Give only the number of lines in the data that include the string "Características".

*** Dataset records Section Begins ***

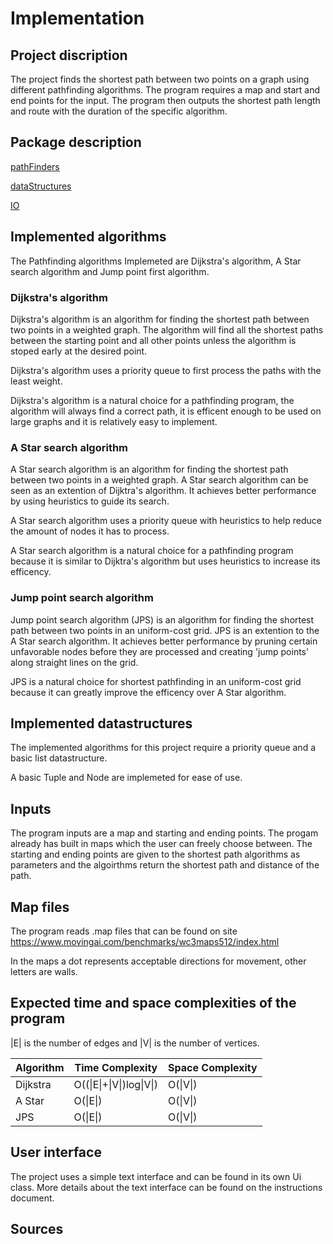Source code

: # Implementation


## Project discription

The project finds the shortest path between two points on a graph using different pathfinding algorithms. The program requires a map and start and end points for the input. The program then outputs the shortest path length and route with the duration of the specific algorithm.

## Package description

[pathFinders](https://github.com/synesteesia/pathAlgorithms/tree/master/pathAlgorithms/src/main/java/pathalgorithms/pathFinders)

[dataStructures](https://github.com/synesteesia/pathAlgorithms/tree/master/pathAlgorithms/src/main/java/pathalgorithms/dataStructures)

[IO](https://github.com/synesteesia/pathAlgorithms/tree/master/pathAlgorithms/src/main/java/pathalgorithms/IO)


## Implemented algorithms

The Pathfinding algorithms Implemeted are Dijkstra's algorithm, A Star search algorithm and Jump point first algorithm.

### Dijkstra's algorithm

Dijkstra's algorithm is an algorithm for finding the shortest path between two points in a weighted graph. The algorithm will find all the shortest paths between the starting point and all other points unless the algorithm is stoped early at the desired point.

Dijkstra's algorithm uses a priority queue to first process the paths with the least weight.

Dijkstra's algorithm is a natural choice for a pathfinding program, the algorithm will always find a correct path, it is efficent enough to be used on large graphs and it is relatively easy to implement.

### A Star search algorithm

A Star search algorithm is an algorithm for finding the shortest path between two points in a weighted graph. A Star search algorithm can be seen as an extention of Dijktra's algorithm. It achieves better performance by using heuristics to guide its search.

A Star search algorithm uses a priority queue with heuristics to help reduce the amount of nodes it has to process.

A Star search algorithm is a natural choice for a pathfinding program because it is similar to Dijktra's algorithm but uses heuristics to increase its efficency.

### Jump point search algorithm

Jump point search algorithm (JPS) is an algorithm for finding the shortest path between two points in an uniform-cost grid. JPS is an extention to the A Star search algorithm. It achieves better performance by pruning certain unfavorable nodes before they are processed and creating 'jump points' along straight lines on the grid.

JPS is a natural choice for shortest pathfinding in an uniform-cost grid because it can greatly improve the efficency over A Star algorithm.


## Implemented datastructures

The implemented algorithms for this project require a priority queue and a basic list datastructure.

A basic Tuple and Node are implemeted for ease of use.

## Inputs

The program inputs are a map and starting and ending points. The progam already has built in maps which the user can freely choose between. The starting and ending points are given to the shortest path algorithms as parameters and the algoirthms return the shortest path and distance of the path.

## Map files

The program reads .map files that can be found on site 
https://www.movingai.com/benchmarks/wc3maps512/index.html

 In the maps a dot represents acceptable directions for movement, other letters are walls. 

## Expected time and space complexities of the program

|E| is the number of edges and |V| is the number of vertices.

|Algorithm| Time Complexity| Space Complexity|
|---------|----------------|-----------------|
|Dijkstra| O\(\(\|E\|+\|V\|\)log\|V\|\) | O\(\|V\|\) | 
|A Star| O\(\|E\|\) | O\(\|V\|\) |
|JPS| O\(\|E\|\) | O\(\|V\|\) |



## User interface

The project uses a simple text interface and can be found in its own Ui class.
More details about the text interface can be found on the instructions document.


## Sources

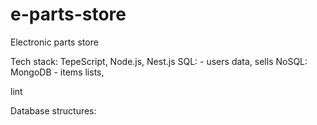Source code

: # e-parts-store
Electronic parts store


Tech stack:
TepeScript, Node.js, Nest.js
SQL:        - users data, sells 
NoSQL: MongoDB - items lists, 



lint





Database structures:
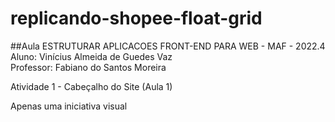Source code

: # replicando-shopee-float-grid
##Aula ESTRUTURAR APLICACOES FRONT-END PARA WEB - MAF - 2022.4
Aluno: Vinícius Almeida de Guedes Vaz        
Professor: Fabiano do Santos Moreira

Atividade 1 - Cabeçalho do Site (Aula 1)

Apenas uma iniciativa visual
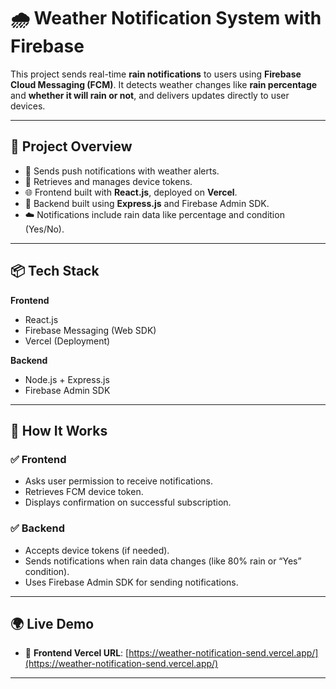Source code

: # 🌧️ Weather Notification System with Firebase

This project sends real-time **rain notifications** to users using **Firebase Cloud Messaging (FCM)**. It detects weather changes like **rain percentage** and **whether it will rain or not**, and delivers updates directly to user devices.

---

## 🚀 Project Overview

- 🔔 Sends push notifications with weather alerts.
- 📱 Retrieves and manages device tokens.
- 🌐 Frontend built with **React.js**, deployed on **Vercel**.
- 🧪 Backend built using **Express.js** and Firebase Admin SDK.
- ☁️ Notifications include rain data like percentage and condition (Yes/No).

---

## 📦 Tech Stack

**Frontend**
- React.js
- Firebase Messaging (Web SDK)
- Vercel (Deployment)

**Backend**
- Node.js + Express.js
- Firebase Admin SDK

---

## 🔧 How It Works

### ✅ Frontend
- Asks user permission to receive notifications.
- Retrieves FCM device token.
- Displays confirmation on successful subscription.

### ✅ Backend
- Accepts device tokens (if needed).
- Sends notifications when rain data changes (like 80% rain or “Yes” condition).
- Uses Firebase Admin SDK for sending notifications.

---

## 🌍 Live Demo

- 🔗 **Frontend Vercel URL**: [https://weather-notification-send.vercel.app/](https://weather-notification-send.vercel.app/)

---





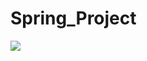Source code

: # Spring_Project
<img src="https://img.shields.io/badge/spring-6DB33F?style=for-the-badge&logo=Spring&logoColor=white">
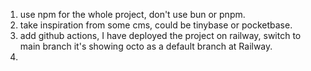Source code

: 1. use npm for the whole project, don't use bun or pnpm.
2. take inspiration from some cms, could be tinybase or pocketbase.
3. add github actions, I have deployed the project on railway, switch to main branch it's showing octo as a default branch at Railway.
4. 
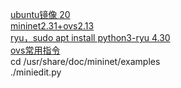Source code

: [ubuntu镜像 20](http://mirrors.163.com/ubuntu-releases/16.04/)  
[mininet2.31+ovs2.13](https://blog.csdn.net/m0_46179915/article/details/133809882 )  
[ryu，sudo apt install python3-ryu  4.30](https://blog.csdn.net/qq_34415266/article/details/92795959?ops_request_misc=%257B%2522request%255Fid%2522%253A%2522171102561116800184159482%2522%252C%2522scm%2522%253A%252220140713.130102334..%2522%257D&request_id=171102561116800184159482&biz_id=0&utm_medium=distribute.pc_search_result.none-task-blog-2~all~top_positive~default-1-92795959-null-null.142^v99^pc_search_result_base1&utm_term=ryu&spm=1018.2226.3001.4187)  
[ovs常用指令](https://blog.csdn.net/Jmilk/article/details/124533963 )  
cd /usr/share/doc/mininet/examples  
./miniedit.py


[^1]: [pep8](https://www.jianshu.com/p/b93ff6aa4022) [pip](https://blog.csdn.net/iblade/article/details/135002063 ) [qt4](https://blog.csdn.net/lin88556/article/details/124425666) 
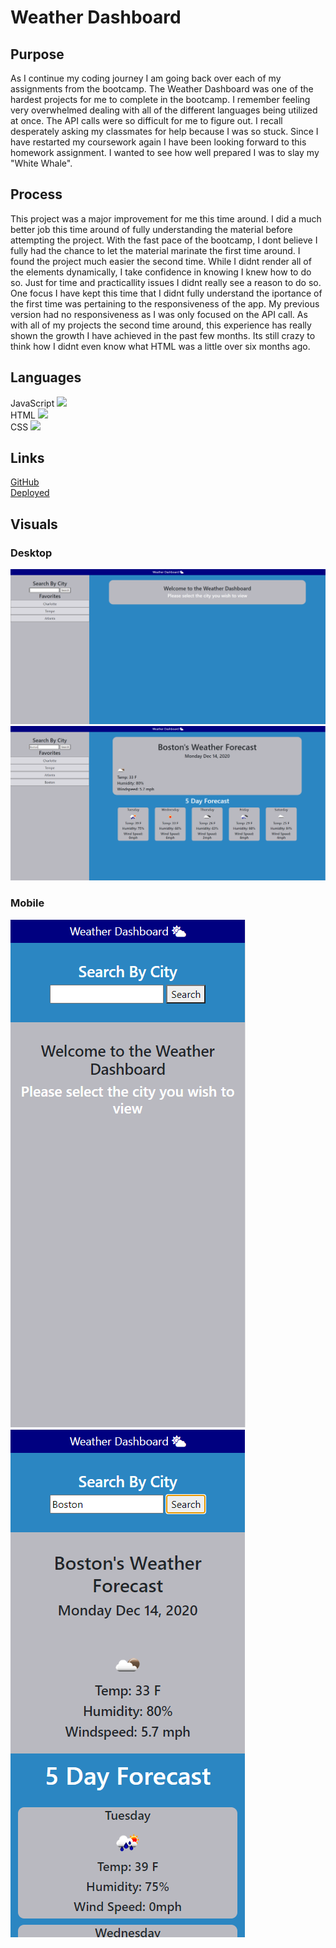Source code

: # Weather Dashboard

## Purpose
As I continue my coding journey I am going back over each of my assignments from the bootcamp. The Weather Dashboard was one of the hardest projects for me to complete in the bootcamp. I remember feeling very overwhelmed dealing with all of the different languages being utilized at once. The API calls were so difficult for me to figure out. I recall desperately asking my classmates for help because I was so stuck. Since I have restarted my coursework again I have been looking forward to this homework assignment. I wanted to see how well prepared I was to slay my "White Whale".

## Process
This project was a major improvement for me this time around. I did a much better job this time around of fully understanding the material before attempting the project. With the fast pace of the bootcamp, I dont believe I fully had the chance to let the material marinate the first time around. I found the project much easier the second time. While I didnt render all of the elements dynamically, I take confidence in knowing I knew how to do so. Just for time and practicallity issues I didnt really see a reason to do so. One focus I have kept this time that I didnt fully understand the iportance of the first time was pertaining to the responsiveness of the app. My previous version had no responsiveness as I was only focused on the API call. As with all of my projects the second time around, this experience has really shown the growth I have achieved in the past few months. Its still crazy to think how I didnt even know what HTML was a little over six months ago.  

## Languages 
JavaScript <img src="https://progress-bar.dev/43">
<br>
HTML <img src="https://progress-bar.dev/34">
<br>
CSS <img src="https://progress-bar.dev/23">

## Links
[GitHub](https://github.com/sharkattack182/weather-dashboard)
<br>
[Deployed](https://sharkattack182.github.io/weather-dashboard/)

## Visuals
### Desktop
<img src="/imgs/full-home.PNG">
<br>
<img src="/imgs/full-result.PNG">

### Mobile
<img src="/imgs/mobile-home.PNG">
<br>
<img src="/imgs/mobile-result.PNG">

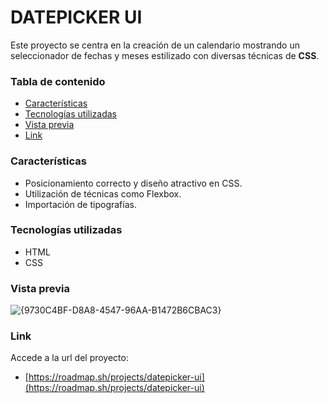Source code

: # DATEPICKER UI

Este proyecto se centra en la creación de un calendario mostrando un seleccionador de fechas y meses estilizado con diversas técnicas de **CSS**.

### Tabla de contenido

- [Características](#Caracteristicas)
- [Tecnologías utilizadas](#Tecnologias-utilizadas)
- [Vista previa](#Vista-previa)
- [Link](#Link)

### Características

- Posicionamiento correcto y diseño atractivo en CSS.
- Utilización de técnicas como Flexbox.
- Importación de tipografías.

### Tecnologías utilizadas

- HTML
- CSS

### Vista previa

![{9730C4BF-D8A8-4547-96AA-B1472B6CBAC3}](https://github.com/user-attachments/assets/37820b42-f088-4cb9-bbdb-f24e27a5640b)

### Link

Accede a la url del proyecto:

- [https://roadmap.sh/projects/datepicker-ui](https://roadmap.sh/projects/datepicker-ui)
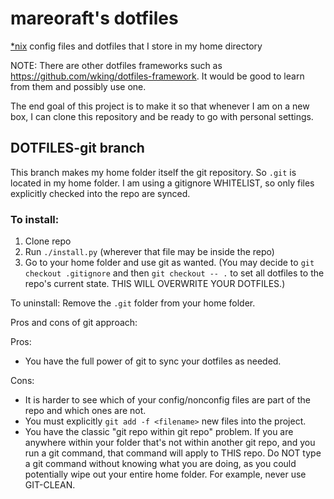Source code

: # mareoraft's dotfiles

[*nix](https://en.wikipedia.org/wiki/Unix-like) config files and dotfiles that I store in my home directory

NOTE: There are other dotfiles frameworks such as https://github.com/wking/dotfiles-framework.  It would be good to learn from them and possibly use one.

The end goal of this project is to make it so that whenever I am on a new box, I can clone this repository and be ready to go with personal settings.



## DOTFILES-git branch

This branch makes my home folder itself the git repository.  So `.git` is located in my home folder.  I am using a gitignore WHITELIST, so only files explicitly checked into the repo are synced.

### To install:

  1. Clone repo
  2. Run `./install.py` (wherever that file may be inside the repo)
  3. Go to your home folder and use git as wanted.  (You may decide to `git checkout .gitignore` and then `git checkout -- .` to set all dotfiles to the repo's current state.  THIS WILL OVERWRITE YOUR DOTFILES.)

To uninstall: Remove the `.git` folder from your home folder.

Pros and cons of git approach:

Pros:

  * You have the full power of git to sync your dotfiles as needed.

Cons:

  * It is harder to see which of your config/nonconfig files are part of the repo and which ones are not.
  * You must explicitly `git add -f <filename>` new files into the project.
  * You have the classic "git repo within git repo" problem.  If you are anywhere within your folder that's not within another git repo, and you run a git command, that command will apply to THIS repo.  Do NOT type a git command without knowing what you are doing, as you could potentially wipe out your entire home folder.  For example, never use GIT-CLEAN.

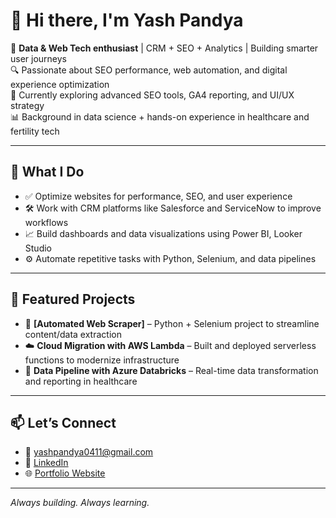 # 👋 Hi there, I'm Yash Pandya

🎯 **Data & Web Tech enthusiast** | CRM + SEO + Analytics | Building smarter user journeys  
🔍 Passionate about SEO performance, web automation, and digital experience optimization  
🌱 Currently exploring advanced SEO tools, GA4 reporting, and UI/UX strategy  
📊 Background in data science + hands-on experience in healthcare and fertility tech  

---

## 💼 What I Do

- ✅ Optimize websites for performance, SEO, and user experience  
- 🛠 Work with CRM platforms like Salesforce and ServiceNow to improve workflows  
- 📈 Build dashboards and data visualizations using Power BI, Looker Studio  
- ⚙️ Automate repetitive tasks with Python, Selenium, and data pipelines  

---

## 🚀 Featured Projects

- 🔗 **[Automated Web Scraper]** – Python + Selenium project to streamline content/data extraction  
- ☁️ **Cloud Migration with AWS Lambda** – Built and deployed serverless functions to modernize infrastructure  
- 🧪 **Data Pipeline with Azure Databricks** – Real-time data transformation and reporting in healthcare

---

## 📫 Let’s Connect

- 📧 yashpandya0411@gmail.com  
- 🔗 [LinkedIn](https://linkedin.com/in/yash-pandya-data)  
- 🌐 [Portfolio Website](https://www.yashdataquestguru.com/) 

---

*Always building. Always learning.*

*** Dataset records Section Ends ***

:: Response to this task ::
2